Évelyne Dhéliat, 77 ans, a rejoint l’équipe avec le sourire. « Je suis tellement heureuse d’être avec vous », confie-t-elle d’emblée, dans une ambiance détendue et complice. Habituée à présenter les cartes météo avec précision, elle s’est prêtée au jeu d’une émission plus légère, entre cuisine et objets tendance.
Mais derrière cette séquence conviviale, une déclaration a retenu toute l’attention.
« Je me l’interdis » : un mot rayé de son vocabulaire
Alors que la discussion s’oriente vers le réchauffement climatique, Bruce Toussaint lui pose une question simple en apparence : peut-on encore parler de “bonne nouvelle” en matière de météo ?
La réponse d’Évelyne Dhéliat surprend. « Je m’interdis une chose : dire que c’est du beau temps », explique-t-elle calmement.
Un aveu qui tranche avec des décennies d’habitudes télévisuelles. Pendant longtemps, soleil rimait automatiquement avec bonne nouvelle. Aujourd’hui, ce raccourci lui semble inadapté.
Elle développe son raisonnement avec gravité. « Le beau temps pour certains, c’est du très mauvais temps pour d’autres. » En été, une longue période ensoleillée réjouit les vacanciers et les hôteliers. Mais pour les agriculteurs confrontés à la sécheresse, c’est parfois une catastrophe.
Au fil des années, elle a donc modifié son vocabulaire. Exit “beau temps”. Place à des expressions plus neutres comme “temps ensoleillé” ou “temps pluvieux”. « Avant, on le disait », reconnaît-elle. « Mais j’ai vraiment banni ce terme. »

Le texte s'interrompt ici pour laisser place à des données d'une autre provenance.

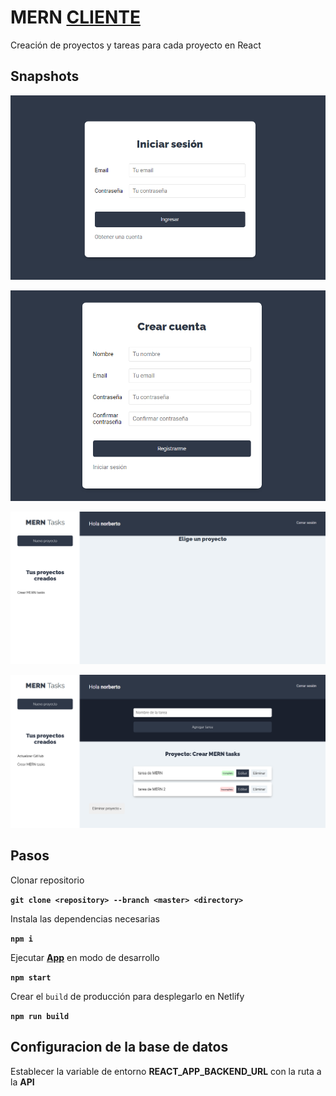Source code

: # MERN [CLIENTE](https://kind-darwin-cfafe0.netlify.app)

Creación de proyectos y tareas para cada proyecto en React

## Snapshots

![Iniciar sesión](/snapshots/login.png "Iniciar sesión")

![Crear cuenta](/snapshots/crear-cuenta.png "Crear cuenta")

![Dashboard](/snapshots/dashboard.png "Inicio")

![Tareas de un proyecto](/snapshots/tareas-proyecto.png "Tareas de un proyecto")

## Pasos

Clonar repositorio

**`git clone <repository> --branch <master> <directory>`**

Instala las dependencias necesarias

**`npm i`**

Ejecutar **[App](http://localhost:3000)** en modo de desarrollo

**`npm start`**

Crear el `build` de producción para desplegarlo en Netlify

**`npm run build`**

## Configuracion de la base de datos

Establecer la variable de entorno **REACT_APP_BACKEND_URL** con la ruta a la **API**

Un choix qui reflète une époque
Cette prise de position n’est pas anodine. Elle illustre l’évolution du regard porté sur la météo dans un contexte de bouleversements climatiques.

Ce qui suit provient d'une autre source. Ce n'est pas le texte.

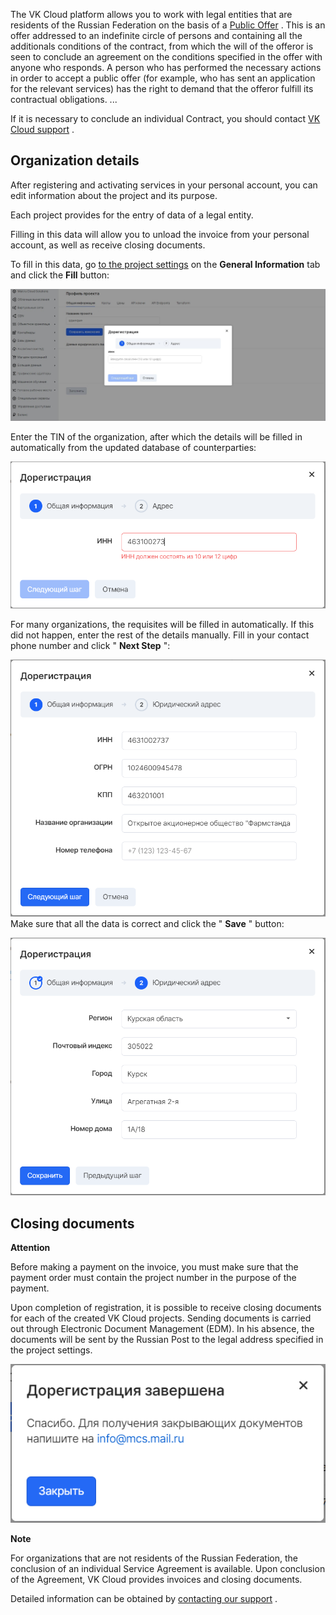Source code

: The VK Cloud platform allows you to work with legal entities that are residents of the Russian Federation on the basis of a [Public Offer](https://mcs.mail.ru/help/ru_RU/legal/legal-terms) . This is an offer addressed to an indefinite circle of persons and containing all the additionals conditions of the contract, from which the will of the offeror is seen to conclude an agreement on the conditions specified in the offer with anyone who responds. A person who has performed the necessary actions in order to accept a public offer (for example, who has sent an application for the relevant services) has the right to demand that the offeror fulfill its contractual obligations. ...

If it is necessary to conclude an individual Contract, you should contact [VK Cloud support](/en/contacts) .

## Organization details

After registering and activating services in your personal account, you can edit information about the project and its purpose.

Each project provides for the entry of data of a legal entity.

Filling in this data will allow you to unload the invoice from your personal account, as well as receive closing documents.

To fill in this data, go [to the project settings](https://mcs.mail.ru/app/project/legal/) on the **General Information** tab and click the **Fill** button:

![](./assets/1602975345880-doregistraciya-yul.jpg)

Enter the TIN of the organization, after which the details will be filled in automatically from the updated database of counterparties:

![](./assets/1595437604705-1595437604704.png)

For many organizations, the requisites will be filled in automatically. If this did not happen, enter the rest of the details manually. Fill in your contact phone number and click " **Next Step** ":

![](./assets/1595437854104-1595437854104.png) Make sure that all the data is correct and click the " **Save** " button:

![](./assets/1595437923781-1595437923781.png)

## Closing documents

**Attention**

Before making a payment on the invoice, you must make sure that the payment order must contain the project number in the purpose of the payment.

Upon completion of registration, it is possible to receive closing documents for each of the created VK Cloud projects. Sending documents is carried out through Electronic Document Management (EDM). In his absence, the documents will be sent by the Russian Post to the legal address specified in the project settings.

![](./assets/1595438091913-1595438091913.png)

**Note**

For organizations that are not residents of the Russian Federation, the conclusion of an individual Service Agreement is available. Upon conclusion of the Agreement, VK Cloud provides invoices and closing documents.

Detailed information can be obtained by [contacting our support](mailto:sales@mcs.mail.ru) .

Autrefois perçue comme une simple information pratique, la météo est aujourd’hui intimement liée aux enjeux environnementaux. Canicules, sécheresses, inondations… Les phénomènes extrêmes sont devenus plus fréquents et plus visibles.
En refusant un mot apparemment anodin, Évelyne Dhéliat envoie un message plus large : la météo ne se résume plus à une préférence personnelle entre pluie et soleil. Elle impacte des secteurs entiers, de l’agriculture au tourisme.

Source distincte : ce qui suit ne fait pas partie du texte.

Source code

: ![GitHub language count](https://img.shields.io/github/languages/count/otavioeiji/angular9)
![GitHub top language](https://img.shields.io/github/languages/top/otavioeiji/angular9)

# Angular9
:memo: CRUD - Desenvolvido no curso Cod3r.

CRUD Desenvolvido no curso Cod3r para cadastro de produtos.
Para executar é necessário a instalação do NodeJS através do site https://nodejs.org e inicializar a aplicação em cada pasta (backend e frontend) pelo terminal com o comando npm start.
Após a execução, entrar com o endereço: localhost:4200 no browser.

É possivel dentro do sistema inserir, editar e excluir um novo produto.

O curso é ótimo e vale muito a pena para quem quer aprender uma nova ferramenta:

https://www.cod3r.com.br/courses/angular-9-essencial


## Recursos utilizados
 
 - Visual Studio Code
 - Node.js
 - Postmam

Une figure emblématique face aux souvenirs
Au cours de l’émission, la journaliste a également revu des images de ses débuts sur TF1 dans les années 1990, ainsi que des archives plus insolites, notamment lors du Paris-Dakar. Des moments chargés d’émotion qui rappellent son incroyable longévité à l’antenne.
Depuis plus de trente ans, Évelyne Dhéliat accompagne les Français au quotidien. Son ton rassurant et sa pédagogie ont marqué plusieurs générations.
Aujourd’hui, son choix lexical témoigne d’une adaptation aux réalités contemporaines. Sans polémique frontale, mais avec une conviction assumée.
Une déclaration qui fait débat
Sur les réseaux sociaux, cette confession a déjà suscité de nombreuses réactions. Certains saluent une prise de conscience responsable. D’autres estiment qu’il s’agit d’un excès de prudence.
Mais au fond, la question posée dépasse le simple vocabulaire. Peut-on encore qualifier le soleil de “beau temps” dans un monde marqué par les sécheresses et les incendies ?
En bannissant ce terme, Évelyne Dhéliat ne cherche pas à créer le buzz. Elle rappelle simplement que derrière chaque carte météo, il y a des réalités humaines très différentes.
Sources :
TF1, émission « Bonjour ! » du 27 février 2026 ; déclarations d’Évelyne Dhéliat à l’antenne.